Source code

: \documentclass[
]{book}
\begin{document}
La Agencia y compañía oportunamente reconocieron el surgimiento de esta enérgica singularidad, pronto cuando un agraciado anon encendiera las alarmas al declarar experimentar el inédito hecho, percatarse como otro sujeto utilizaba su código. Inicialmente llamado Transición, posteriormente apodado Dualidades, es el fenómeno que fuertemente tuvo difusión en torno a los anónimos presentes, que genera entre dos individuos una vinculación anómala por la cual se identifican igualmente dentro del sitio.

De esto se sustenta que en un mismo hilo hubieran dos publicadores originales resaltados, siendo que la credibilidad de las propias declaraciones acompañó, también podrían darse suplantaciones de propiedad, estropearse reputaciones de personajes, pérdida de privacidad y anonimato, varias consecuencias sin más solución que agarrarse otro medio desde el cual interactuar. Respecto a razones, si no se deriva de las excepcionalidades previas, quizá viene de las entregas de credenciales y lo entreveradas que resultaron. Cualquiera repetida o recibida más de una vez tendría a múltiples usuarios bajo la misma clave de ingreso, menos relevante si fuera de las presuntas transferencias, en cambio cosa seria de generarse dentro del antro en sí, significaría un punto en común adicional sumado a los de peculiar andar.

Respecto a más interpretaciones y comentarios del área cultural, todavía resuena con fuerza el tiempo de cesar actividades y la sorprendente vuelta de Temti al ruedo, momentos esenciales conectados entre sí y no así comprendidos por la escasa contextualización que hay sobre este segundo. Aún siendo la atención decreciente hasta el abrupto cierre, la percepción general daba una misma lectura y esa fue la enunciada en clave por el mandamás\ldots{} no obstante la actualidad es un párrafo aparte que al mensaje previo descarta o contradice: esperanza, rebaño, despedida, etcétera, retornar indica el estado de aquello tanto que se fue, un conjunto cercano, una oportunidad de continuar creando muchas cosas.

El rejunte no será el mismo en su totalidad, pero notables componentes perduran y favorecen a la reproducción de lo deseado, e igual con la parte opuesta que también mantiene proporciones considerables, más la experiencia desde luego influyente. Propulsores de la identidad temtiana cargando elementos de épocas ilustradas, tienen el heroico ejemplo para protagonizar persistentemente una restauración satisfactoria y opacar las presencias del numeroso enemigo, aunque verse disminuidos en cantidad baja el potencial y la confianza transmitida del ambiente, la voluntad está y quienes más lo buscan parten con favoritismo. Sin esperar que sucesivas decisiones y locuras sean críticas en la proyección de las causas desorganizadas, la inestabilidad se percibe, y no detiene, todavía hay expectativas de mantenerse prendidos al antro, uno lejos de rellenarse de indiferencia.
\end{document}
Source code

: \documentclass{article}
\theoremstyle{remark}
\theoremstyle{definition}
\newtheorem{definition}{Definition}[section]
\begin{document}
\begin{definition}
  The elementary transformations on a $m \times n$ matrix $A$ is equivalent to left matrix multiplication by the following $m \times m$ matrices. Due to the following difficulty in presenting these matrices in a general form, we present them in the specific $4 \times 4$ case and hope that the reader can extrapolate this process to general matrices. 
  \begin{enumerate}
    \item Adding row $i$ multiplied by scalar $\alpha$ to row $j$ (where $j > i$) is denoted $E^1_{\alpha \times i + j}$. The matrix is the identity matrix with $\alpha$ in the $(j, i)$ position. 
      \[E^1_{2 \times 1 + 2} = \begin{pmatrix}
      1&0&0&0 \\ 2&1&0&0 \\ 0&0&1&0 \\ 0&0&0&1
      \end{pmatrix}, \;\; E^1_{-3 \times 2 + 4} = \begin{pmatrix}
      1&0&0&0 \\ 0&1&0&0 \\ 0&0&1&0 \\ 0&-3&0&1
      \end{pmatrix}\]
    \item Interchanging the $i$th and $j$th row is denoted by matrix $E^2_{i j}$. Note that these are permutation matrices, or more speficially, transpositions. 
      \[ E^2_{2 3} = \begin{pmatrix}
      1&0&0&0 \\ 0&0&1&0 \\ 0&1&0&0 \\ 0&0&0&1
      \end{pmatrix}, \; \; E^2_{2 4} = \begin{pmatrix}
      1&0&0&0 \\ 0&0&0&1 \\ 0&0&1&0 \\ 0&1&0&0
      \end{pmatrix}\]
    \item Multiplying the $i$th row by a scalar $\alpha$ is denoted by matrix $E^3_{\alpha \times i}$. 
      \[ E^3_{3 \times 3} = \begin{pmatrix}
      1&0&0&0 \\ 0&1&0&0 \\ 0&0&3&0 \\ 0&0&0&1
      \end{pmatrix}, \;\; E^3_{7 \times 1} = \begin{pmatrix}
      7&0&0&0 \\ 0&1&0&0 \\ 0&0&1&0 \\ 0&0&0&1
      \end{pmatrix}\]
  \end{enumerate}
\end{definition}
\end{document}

* _ABOUT THIS TASK_
Using the material above, work out how many lines contain the string "definition". Give the number only.

* _YOUR RESPONSE_
4